═══ Excerpted records ═══
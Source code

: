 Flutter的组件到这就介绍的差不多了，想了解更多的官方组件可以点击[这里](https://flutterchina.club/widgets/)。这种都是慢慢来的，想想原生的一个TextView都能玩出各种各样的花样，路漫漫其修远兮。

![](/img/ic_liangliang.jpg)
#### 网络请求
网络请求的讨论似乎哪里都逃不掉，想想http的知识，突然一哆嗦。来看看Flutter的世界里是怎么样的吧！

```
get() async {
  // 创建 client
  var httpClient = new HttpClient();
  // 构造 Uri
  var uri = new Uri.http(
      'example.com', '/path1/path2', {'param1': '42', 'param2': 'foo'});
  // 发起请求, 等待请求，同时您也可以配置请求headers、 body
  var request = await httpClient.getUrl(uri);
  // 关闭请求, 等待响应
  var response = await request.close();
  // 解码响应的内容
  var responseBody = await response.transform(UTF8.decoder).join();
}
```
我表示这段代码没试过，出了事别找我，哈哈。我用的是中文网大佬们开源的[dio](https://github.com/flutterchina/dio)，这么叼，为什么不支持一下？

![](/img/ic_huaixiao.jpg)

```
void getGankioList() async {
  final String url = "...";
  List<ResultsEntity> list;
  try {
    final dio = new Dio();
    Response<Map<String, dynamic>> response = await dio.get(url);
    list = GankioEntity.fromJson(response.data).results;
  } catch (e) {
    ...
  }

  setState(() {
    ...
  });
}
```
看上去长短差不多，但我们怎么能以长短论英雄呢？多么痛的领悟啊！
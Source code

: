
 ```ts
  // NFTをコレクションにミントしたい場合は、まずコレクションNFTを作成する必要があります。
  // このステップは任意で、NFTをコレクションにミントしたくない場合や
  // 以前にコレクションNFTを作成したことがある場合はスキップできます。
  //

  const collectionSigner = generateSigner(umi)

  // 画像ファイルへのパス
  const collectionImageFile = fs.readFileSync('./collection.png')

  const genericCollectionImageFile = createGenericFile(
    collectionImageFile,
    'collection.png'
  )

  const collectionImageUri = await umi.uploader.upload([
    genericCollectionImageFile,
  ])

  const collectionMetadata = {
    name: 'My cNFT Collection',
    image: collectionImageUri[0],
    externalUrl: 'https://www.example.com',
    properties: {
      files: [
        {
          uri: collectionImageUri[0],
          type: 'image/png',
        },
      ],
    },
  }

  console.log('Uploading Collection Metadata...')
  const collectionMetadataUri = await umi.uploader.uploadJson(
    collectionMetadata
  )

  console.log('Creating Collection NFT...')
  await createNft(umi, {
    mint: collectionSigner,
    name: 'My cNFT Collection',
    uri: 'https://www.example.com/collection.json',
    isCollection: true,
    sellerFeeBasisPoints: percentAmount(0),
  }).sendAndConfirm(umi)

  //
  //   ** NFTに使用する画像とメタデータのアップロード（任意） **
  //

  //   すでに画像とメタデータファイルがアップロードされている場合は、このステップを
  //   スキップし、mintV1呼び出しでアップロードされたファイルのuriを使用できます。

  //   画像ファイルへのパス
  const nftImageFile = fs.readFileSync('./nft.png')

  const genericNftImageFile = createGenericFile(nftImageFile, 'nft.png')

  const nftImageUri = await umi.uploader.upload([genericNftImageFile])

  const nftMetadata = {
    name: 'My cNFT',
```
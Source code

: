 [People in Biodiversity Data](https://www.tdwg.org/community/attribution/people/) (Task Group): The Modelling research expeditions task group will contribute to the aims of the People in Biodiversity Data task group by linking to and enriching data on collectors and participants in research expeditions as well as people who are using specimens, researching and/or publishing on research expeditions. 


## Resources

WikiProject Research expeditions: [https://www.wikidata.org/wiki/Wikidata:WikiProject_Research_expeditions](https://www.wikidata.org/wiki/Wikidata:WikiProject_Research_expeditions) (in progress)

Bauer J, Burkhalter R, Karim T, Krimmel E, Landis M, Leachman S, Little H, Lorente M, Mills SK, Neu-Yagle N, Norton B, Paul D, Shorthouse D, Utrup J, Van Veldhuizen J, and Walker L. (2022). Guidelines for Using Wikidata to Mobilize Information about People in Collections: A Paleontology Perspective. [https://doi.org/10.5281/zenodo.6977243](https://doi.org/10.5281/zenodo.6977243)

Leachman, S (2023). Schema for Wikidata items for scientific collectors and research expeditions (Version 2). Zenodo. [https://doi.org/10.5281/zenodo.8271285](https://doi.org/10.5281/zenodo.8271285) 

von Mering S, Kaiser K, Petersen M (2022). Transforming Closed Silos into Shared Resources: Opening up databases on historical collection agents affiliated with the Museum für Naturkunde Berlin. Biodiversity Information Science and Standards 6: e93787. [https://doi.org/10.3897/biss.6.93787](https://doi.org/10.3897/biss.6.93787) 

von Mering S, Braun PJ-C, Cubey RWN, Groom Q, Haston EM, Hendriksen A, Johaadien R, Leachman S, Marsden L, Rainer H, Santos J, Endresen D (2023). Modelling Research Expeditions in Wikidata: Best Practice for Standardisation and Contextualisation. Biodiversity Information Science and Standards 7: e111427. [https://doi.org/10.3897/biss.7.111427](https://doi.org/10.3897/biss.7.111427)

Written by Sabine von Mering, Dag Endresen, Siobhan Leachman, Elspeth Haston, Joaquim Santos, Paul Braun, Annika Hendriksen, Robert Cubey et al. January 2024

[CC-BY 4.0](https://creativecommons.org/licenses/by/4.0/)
═══
◆ Exercise details:
Return the listing verbatim.

◆ Result:
Source code

: Flutter的组件到这就介绍的差不多了，想了解更多的官方组件可以点击[这里](https://flutterchina.club/widgets/)。这种都是慢慢来的，想想原生的一个TextView都能玩出各种各样的花样，路漫漫其修远兮。

![](/img/ic_liangliang.jpg)
#### 网络请求
网络请求的讨论似乎哪里都逃不掉，想想http的知识，突然一哆嗦。来看看Flutter的世界里是怎么样的吧！

```
get() async {
  // 创建 client
  var httpClient = new HttpClient();
  // 构造 Uri
  var uri = new Uri.http(
      'example.com', '/path1/path2', {'param1': '42', 'param2': 'foo'});
  // 发起请求, 等待请求，同时您也可以配置请求headers、 body
  var request = await httpClient.getUrl(uri);
  // 关闭请求, 等待响应
  var response = await request.close();
  // 解码响应的内容
  var responseBody = await response.transform(UTF8.decoder).join();
}
```
我表示这段代码没试过，出了事别找我，哈哈。我用的是中文网大佬们开源的[dio](https://github.com/flutterchina/dio)，这么叼，为什么不支持一下？

![](/img/ic_huaixiao.jpg)

```
void getGankioList() async {
  final String url = "...";
  List<ResultsEntity> list;
  try {
    final dio = new Dio();
    Response<Map<String, dynamic>> response = await dio.get(url);
    list = GankioEntity.fromJson(response.data).results;
  } catch (e) {
    ...
  }

  setState(() {
    ...
  });
}
```
看上去长短差不多，但我们怎么能以长短论英雄呢？多么痛的领悟啊！
Source code

:
 ```ts
  // NFTをコレクションにミントしたい場合は、まずコレクションNFTを作成する必要があります。
  // このステップは任意で、NFTをコレクションにミントしたくない場合や
  // 以前にコレクションNFTを作成したことがある場合はスキップできます。
  //

  const collectionSigner = generateSigner(umi)

  // 画像ファイルへのパス
  const collectionImageFile = fs.readFileSync('./collection.png')

  const genericCollectionImageFile = createGenericFile(
    collectionImageFile,
    'collection.png'
  )

  const collectionImageUri = await umi.uploader.upload([
    genericCollectionImageFile,
  ])

  const collectionMetadata = {
    name: 'My cNFT Collection',
    image: collectionImageUri[0],
    externalUrl: 'https://www.example.com',
    properties: {
      files: [
        {
          uri: collectionImageUri[0],
          type: 'image/png',
        },
      ],
    },
  }

  console.log('Uploading Collection Metadata...')
  const collectionMetadataUri = await umi.uploader.uploadJson(
    collectionMetadata
  )

  console.log('Creating Collection NFT...')
  await createNft(umi, {
    mint: collectionSigner,
    name: 'My cNFT Collection',
    uri: 'https://www.example.com/collection.json',
    isCollection: true,
    sellerFeeBasisPoints: percentAmount(0),
  }).sendAndConfirm(umi)

  //
  //   ** NFTに使用する画像とメタデータのアップロード（任意） **
  //

  //   すでに画像とメタデータファイルがアップロードされている場合は、このステップを
  //   スキップし、mintV1呼び出しでアップロードされたファイルのuriを使用できます。

  //   画像ファイルへのパス
  const nftImageFile = fs.readFileSync('./nft.png')

  const genericNftImageFile = createGenericFile(nftImageFile, 'nft.png')

  const nftImageUri = await umi.uploader.upload([genericNftImageFile])

  const nftMetadata = {
    name: 'My cNFT',
```
Source code

: [People in Biodiversity Data](https://www.tdwg.org/community/attribution/people/) (Task Group): The Modelling research expeditions task group will contribute to the aims of the People in Biodiversity Data task group by linking to and enriching data on collectors and participants in research expeditions as well as people who are using specimens, researching and/or publishing on research expeditions. 


## Resources

WikiProject Research expeditions: [https://www.wikidata.org/wiki/Wikidata:WikiProject_Research_expeditions](https://www.wikidata.org/wiki/Wikidata:WikiProject_Research_expeditions) (in progress)

Bauer J, Burkhalter R, Karim T, Krimmel E, Landis M, Leachman S, Little H, Lorente M, Mills SK, Neu-Yagle N, Norton B, Paul D, Shorthouse D, Utrup J, Van Veldhuizen J, and Walker L. (2022). Guidelines for Using Wikidata to Mobilize Information about People in Collections: A Paleontology Perspective. [https://doi.org/10.5281/zenodo.6977243](https://doi.org/10.5281/zenodo.6977243)

Leachman, S (2023). Schema for Wikidata items for scientific collectors and research expeditions (Version 2). Zenodo. [https://doi.org/10.5281/zenodo.8271285](https://doi.org/10.5281/zenodo.8271285) 

von Mering S, Kaiser K, Petersen M (2022). Transforming Closed Silos into Shared Resources: Opening up databases on historical collection agents affiliated with the Museum für Naturkunde Berlin. Biodiversity Information Science and Standards 6: e93787. [https://doi.org/10.3897/biss.6.93787](https://doi.org/10.3897/biss.6.93787) 

von Mering S, Braun PJ-C, Cubey RWN, Groom Q, Haston EM, Hendriksen A, Johaadien R, Leachman S, Marsden L, Rainer H, Santos J, Endresen D (2023). Modelling Research Expeditions in Wikidata: Best Practice for Standardisation and Contextualisation. Biodiversity Information Science and Standards 7: e111427. [https://doi.org/10.3897/biss.7.111427](https://doi.org/10.3897/biss.7.111427)

Written by Sabine von Mering, Dag Endresen, Siobhan Leachman, Elspeth Haston, Joaquim Santos, Paul Braun, Annika Hendriksen, Robert Cubey et al. January 2024

[CC-BY 4.0](https://creativecommons.org/licenses/by/4.0/)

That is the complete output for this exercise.